The fact the retailer avoids overzealous promotion has struck a chord with those who feel that the Christmas period has become over-commodified and the values of community and togetherness have been lost. 

This year’s effort, entitled “Man on the Moon”, follows the same formula.

A simple message is delivered in a perfectly judged package of heartstring tugging and nostalgia, while the backdrop of a cover version of a well-known song helps create a sense of familiarity while guarding against any suggestion of bias or ulterior promotional motive.

However, while the reaction to this year’s edition already suggests it will be another unqualified success, there are risks with pursuing such campaigns year after year.

John Lewis’s status as one of the UK’s most ubiquitous and well-known brands means it’s uniquely positioned to spend astronomical funds on what is essentially a brand-building campaign.

The production cost alone of 2012’s ‘The Journey’ ad, shot on location in New Zealand, was an incredible £6m.

Despite increasing sales of the products fleetingly featured in the adverts, the disparity between the cost and direct, measureable ROI is one simply too great for the majority of retailers, and must sting a little even for John Lewis.

Beyond financial considerations, there are potential long-term ramifications which should make any ecommerce brand think twice before attempting to follow John Lewis’s example.

Firstly, while every one of the Christmas adverts produced by the company has so far been perfectly pitched, there are dangers with toying with the emotions of consumers.

The bittersweet note that the John Lewis ads have found so unerringly can easily morph into cynicism and mawkishness if only slightly misjudged.

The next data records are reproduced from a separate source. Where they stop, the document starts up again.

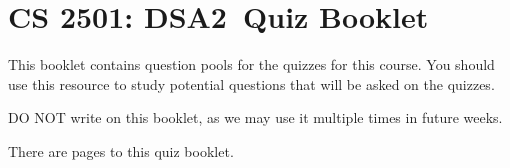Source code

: \documentclass[10pt]{article}
\def\course{CS 2501: DSA2}
\def\exam{Quiz Booklet}
\begin{document}
\section*{\course\ \exam}

\vspace{0.1in}

\vspace{0.35in}

\noindent This booklet contains question pools for the quizzes for this course. You should use this resource to study potential questions that will be asked on the quizzes.

\vspace{12pt}

\noindent DO NOT write on this booklet, as we may use it multiple times in future weeks.

\vspace{12pt}

\noindent There are \pageref{LastPage} pages to this quiz booklet.

\vspace{12pt}



\vspace{0.15in}

\begin{quotation}
\begin{centering}
\end{centering}
\end{quotation}
\end{document}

Sticking too rigidly to the same formula for too long can also result in viewer fatigue and again risk appearing manipulative and disingenuous.

Further issues may arise if the company wishes to move away from the image that its Christmas campaigns have cultivated.

While John Lewis as a brand is extremely unlikely to make any significant changes in terms of business objectives or branding, history is littered with examples of businesses which have been dogged by unwanted associations with an old campaign.

If John Lewis were to decide in future to shift back toward more measurable, sales-focused advertising, they risk accusations of abandoning their principles or “selling out”.

Furthermore, it would retroactively damage the integrity of this year’s advert and those that have come before it, prompting a potential backlash.

John Lewis’s Christmas adverts are true marketing masterpieces, the quality of which every business should aspire to match.

However, by sticking to the winning formula, the company has cultivated a reputation that may prove problematic should one fail to hit the right note or if it attempts to change its marketing strategy in the future.